BCEA Pipeline Documentation¶
Overview¶
The BCEA Classification Pipeline predicts 5-digit Belize Classification of Economic Activities (BCEA) codes from business descriptions. It reuses the ISCO pipeline workflow—preprocessing, transformer training, evaluation, and FastAPI serving—while adding BCEA-specific datasets and label mappings.
What You Get¶
- Unified CLI with preprocessing, training, fine-tuning, evaluation, and prediction stages.
- Configurable sub-sampling (
--subset-size) so large training corpora remain tractable. - Shared artifacts: processed splits under
data/processed/, promoted weights inmodels/best_model/, rich logs inlogs/. - FastAPI service mirroring CLI outputs, including confidence grades and alternative codes.
Start Here¶
- Review the User Guide for environment setup, CLI recipes, and prediction exports.

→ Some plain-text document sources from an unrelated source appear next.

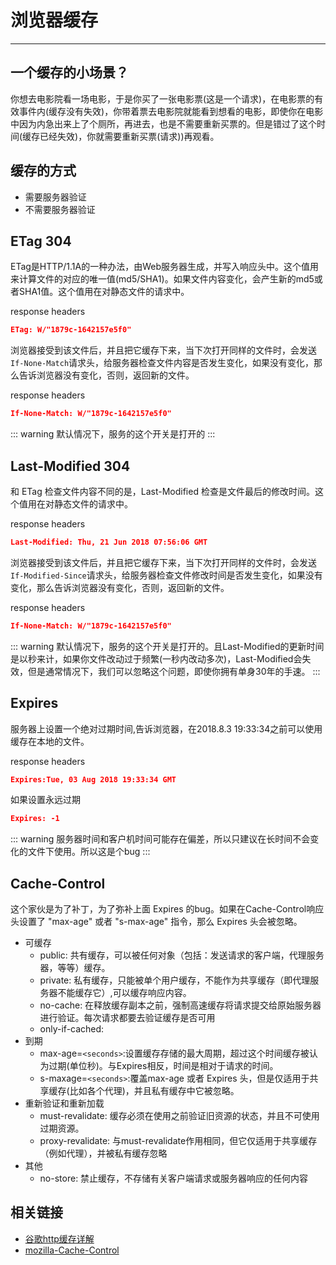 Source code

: # 浏览器缓存

-------

## 一个缓存的小场景？

你想去电影院看一场电影，于是你买了一张电影票(这是一个请求)，在电影票的有效事件内(缓存没有失效)，你带着票去电影院就能看到想看的电影，即使你在电影中因为内急出来上了个厕所，再进去，也是不需要重新买票的。但是错过了这个时间(缓存已经失效)，你就需要重新买票(请求))再观看。

## 缓存的方式

* 需要服务器验证
* 不需要服务器验证

## ETag 304

ETag是HTTP/1.1A的一种办法，由Web服务器生成，并写入响应头中。这个值用来计算文件的对应的唯一值(md5/SHA1)。如果文件内容变化，会产生新的md5或者SHA1值。这个值用在对静态文件的请求中。

response headers

``` json
ETag: W/"1879c-1642157e5f0"
```

浏览器接受到该文件后，并且把它缓存下来，当下次打开同样的文件时，会发送`If-None-Match`请求头，给服务器检查文件内容是否发生变化，如果没有变化，那么告诉浏览器没有变化，否则，返回新的文件。

response headers

``` json
If-None-Match: W/"1879c-1642157e5f0"
```

::: warning
默认情况下，服务的这个开关是打开的
:::

## Last-Modified 304

和 ETag 检查文件内容不同的是，Last-Modified 检查是文件最后的修改时间。这个值用在对静态文件的请求中。

response headers

``` json
Last-Modified: Thu, 21 Jun 2018 07:56:06 GMT
```

浏览器接受到该文件后，并且把它缓存下来，当下次打开同样的文件时，会发送`If-Modified-Since`请求头，给服务器检查文件修改时间是否发生变化，如果没有变化，那么告诉浏览器没有变化，否则，返回新的文件。

response headers

``` json
If-None-Match: W/"1879c-1642157e5f0"
```

::: warning
默认情况下，服务的这个开关是打开的。且Last-Modified的更新时间是以秒来计，如果你文件改动过于频繁(一秒内改动多次)，Last-Modified会失效，但是通常情况下，我们可以忽略这个问题，即使你拥有单身30年的手速。
:::

## Expires

服务器上设置一个绝对过期时间,告诉浏览器，在2018.8.3 19:33:34之前可以使用缓存在本地的文件。

response headers

``` json
Expires:Tue, 03 Aug 2018 19:33:34 GMT
```

如果设置永远过期

``` json
Expires: -1
```

::: warning
服务器时间和客户机时间可能存在偏差，所以只建议在长时间不会变化的文件下使用。所以这是个bug
:::

## Cache-Control

这个家伙是为了补丁，为了弥补上面 Expires 的bug。如果在Cache-Control响应头设置了 "max-age" 或者 "s-max-age" 指令，那么 Expires 头会被忽略。

* 可缓存
  * public: 共有缓存，可以被任何对象（包括：发送请求的客户端，代理服务器，等等）缓存。
  * private: 私有缓存，只能被单个用户缓存，不能作为共享缓存（即代理服务器不能缓存它）,可以缓存响应内容。
  * no-cache: 在释放缓存副本之前，强制高速缓存将请求提交给原始服务器进行验证。每次请求都要去验证缓存是否可用
  * only-if-cached:
* 到期
  * max-age=`<seconds>`:设置缓存存储的最大周期，超过这个时间缓存被认为过期(单位秒)。与Expires相反，时间是相对于请求的时间。
  * s-maxage=`<seconds>`:覆盖max-age 或者 Expires 头，但是仅适用于共享缓存(比如各个代理)，并且私有缓存中它被忽略。
* 重新验证和重新加载
  * must-revalidate: 缓存必须在使用之前验证旧资源的状态，并且不可使用过期资源。
  * proxy-revalidate: 与must-revalidate作用相同，但它仅适用于共享缓存（例如代理），并被私有缓存忽略
* 其他
  * no-store: 禁止缓存，不存储有关客户端请求或服务器响应的任何内容

## 相关链接

* [谷歌http缓存详解](https://developers.google.com/web/fundamentals/performance/optimizing-content-efficiency/http-caching) 
* [mozilla-Cache-Control](https://developer.mozilla.org/zh-CN/docs/Web/HTTP/Headers/Cache-Control)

- Visit the Developer Guide to understand the module layout, coding guidelines, and how to extend the pipeline safely.
- Consult the API Reference for request/response schemas when integrating external systems.
Helpful Commands¶
python main.py --config config.yaml # full training run
python main.py --skip-training --input ... # batch scoring
python main.py --fine-tune --corrections-dir data/corrections
python api_server.py # start REST API
mkdocs serve # preview this site locally
Additional Resources¶
- Configuration options:
config.yamland the Configuration guide. - Deployment tips for automating training and hosting: Deployment.
- Existing API payload examples: users.md and api.md.